- Born: Roy Decker Halee 1934 (age 91–92) Long Island, New York, US
- Occupations: Record producer, audio engineer

= Roy Halee =

American record producer and engineer (born 1934)

Roy Decker Halee (born 1934) is an American record producer and engineer, best known for working with Simon & Garfunkel, both as a group and for their solo projects.

== Early life ==
Halee grew up on Long Island, New York. His father, also named Roy Halee, provided the singing voice for Mighty Mouse in the late 1940s Terrytoons cartoons, as well as the voices of Heckle and Jeckle from 1951 through 1961. His mother, Rebekah Cauble, was a former stage actress with several Broadway credits.

== Career ==
Halee, who had been studying to be a classical trumpet player, began working as a cameraman for CBS Television in the late 1950s, eventually becoming an audio engineer for Goodson-Todman game shows and the top-rated The $64,000 Question.

As television shows moved to the West Coast, he lost his job in a union dispute and layoff at CBS Television. He went to work at Columbia Records Studio A, first as an editor then later a studio engineer, where his first recording session was for Bob Dylan's 1965 album Highway 61 Revisited, including the first long-format radio single, "Like a Rolling Stone".

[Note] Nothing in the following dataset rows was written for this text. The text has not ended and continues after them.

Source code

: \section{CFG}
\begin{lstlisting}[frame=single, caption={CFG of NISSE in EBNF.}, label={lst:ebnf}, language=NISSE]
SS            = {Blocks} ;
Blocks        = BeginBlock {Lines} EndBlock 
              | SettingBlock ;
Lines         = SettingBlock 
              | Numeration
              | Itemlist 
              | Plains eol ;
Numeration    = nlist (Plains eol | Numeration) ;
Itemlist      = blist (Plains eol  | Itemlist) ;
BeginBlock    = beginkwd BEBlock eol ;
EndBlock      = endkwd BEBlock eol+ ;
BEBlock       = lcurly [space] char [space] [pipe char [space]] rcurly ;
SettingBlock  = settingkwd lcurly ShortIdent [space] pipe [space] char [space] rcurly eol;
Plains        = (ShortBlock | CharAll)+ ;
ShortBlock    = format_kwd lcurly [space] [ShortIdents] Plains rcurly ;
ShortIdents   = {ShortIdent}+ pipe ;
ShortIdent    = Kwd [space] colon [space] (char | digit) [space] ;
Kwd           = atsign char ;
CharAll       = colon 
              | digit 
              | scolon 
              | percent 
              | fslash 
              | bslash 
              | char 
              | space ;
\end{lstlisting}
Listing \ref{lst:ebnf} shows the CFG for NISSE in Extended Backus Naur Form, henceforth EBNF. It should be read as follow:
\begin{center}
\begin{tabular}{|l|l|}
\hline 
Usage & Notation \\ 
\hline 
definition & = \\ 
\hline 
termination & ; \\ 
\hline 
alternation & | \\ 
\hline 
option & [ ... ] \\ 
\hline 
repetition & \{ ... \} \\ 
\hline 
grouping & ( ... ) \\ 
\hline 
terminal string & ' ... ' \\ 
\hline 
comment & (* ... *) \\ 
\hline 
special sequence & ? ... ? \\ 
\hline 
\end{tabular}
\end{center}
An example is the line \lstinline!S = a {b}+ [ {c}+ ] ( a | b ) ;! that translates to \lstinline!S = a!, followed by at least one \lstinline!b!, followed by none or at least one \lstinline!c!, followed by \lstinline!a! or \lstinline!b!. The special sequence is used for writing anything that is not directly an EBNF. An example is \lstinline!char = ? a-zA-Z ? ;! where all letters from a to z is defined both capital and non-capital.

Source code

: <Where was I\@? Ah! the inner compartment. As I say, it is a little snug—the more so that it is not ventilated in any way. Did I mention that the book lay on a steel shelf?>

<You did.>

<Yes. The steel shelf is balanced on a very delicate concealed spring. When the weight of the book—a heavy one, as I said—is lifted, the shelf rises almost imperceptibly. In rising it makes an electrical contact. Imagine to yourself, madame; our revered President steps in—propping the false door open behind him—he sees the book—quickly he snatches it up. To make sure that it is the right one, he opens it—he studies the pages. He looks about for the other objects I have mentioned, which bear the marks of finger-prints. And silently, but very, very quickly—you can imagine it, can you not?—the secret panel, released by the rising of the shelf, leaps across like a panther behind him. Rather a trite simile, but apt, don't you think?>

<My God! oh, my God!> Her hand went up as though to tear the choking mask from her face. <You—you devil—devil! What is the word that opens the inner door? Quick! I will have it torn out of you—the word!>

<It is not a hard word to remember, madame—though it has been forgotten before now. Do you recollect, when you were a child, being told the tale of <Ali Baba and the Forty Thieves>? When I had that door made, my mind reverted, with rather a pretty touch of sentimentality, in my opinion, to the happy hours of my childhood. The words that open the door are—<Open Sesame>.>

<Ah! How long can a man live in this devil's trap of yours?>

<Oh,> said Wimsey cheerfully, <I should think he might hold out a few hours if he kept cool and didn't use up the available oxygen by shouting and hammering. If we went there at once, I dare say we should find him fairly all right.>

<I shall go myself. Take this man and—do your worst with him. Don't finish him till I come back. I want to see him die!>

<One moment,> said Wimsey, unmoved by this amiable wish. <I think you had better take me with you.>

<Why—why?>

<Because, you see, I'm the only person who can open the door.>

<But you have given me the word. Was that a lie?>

In 1964, he first encountered Simon & Garfunkel during their Columbia audition, and he is mentioned in the song "A Simple Desultory Philippic (or How I Was Robert McNamara'd into Submission)" by Paul Simon. In 1965, Halee collaborated with Columbia staff producer Tom Wilson to overdub electric instruments and drums onto the originally-released acoustic version of "The Sound of Silence" without the duo's knowledge, with the remixed version reaching number one on the Billboard singles chart.

Halee's role with Simon and Garfunkel expanded to producer-engineer, with Halee producing several albums with the duo. Halee discovered that the uniqueness of Simon & Garfunkel's vocal harmonies could only be achieved by recording both voices on the same microphone at the same time. The song "Mrs. Robinson", from the 1968 album The Graduate, won him a Grammy Award. Three more Grammy Awards followed for his work on the album Bookends, and the song "Bridge Over Troubled Water" in 1970. After Simon & Garfunkel split up, Halee co-produced Simon's first solo album and its follow-up, There Goes Rhymin' Simon.

Halee also worked with the Lovin' Spoonful, the Dave Clark Five and the Yardbirds, as well as Barbra Streisand, the Byrds, Journey (on their first album Journey), Willie Nile, Laura Nyro, Blood, Sweat & Tears, Mark-Almond Band, Rufus and Blue Angel. After working at Columbia studios in New York and Los Angeles, Halee established Columbia's San Francisco recording studio. In 1975 he left those studios for ABC Recording Studios, where he worked with new acts and established ABC artists as producer, engineer or both. His first project was the Mark-Almond Band.

In 1985, Halee went with Paul Simon to South Africa to record something new that, he said, "wasn't written yet, we were going with nothing, so it was a gamble. A lot of people thought we were nuts." It led to the Grammy Award-winning album Graceland. "I was having a ball recording these guys. For a guy from my background, everything was so organised generally. Here in the rawness of this, the earthiness, I was in seventh heaven." After Graceland, Roy Halee continued travelling with Simon as an engineer, to Brazil and West Africa, for the album The Rhythm of the Saints, with "all congas, bass drums, bata...everything imaginable." He has continued working with Simon.

In 2001, Halee was named to the TEC Awards Hall of Fame.

== Personal life ==
Halee married his wife Katherine in 1970 and together they have three children.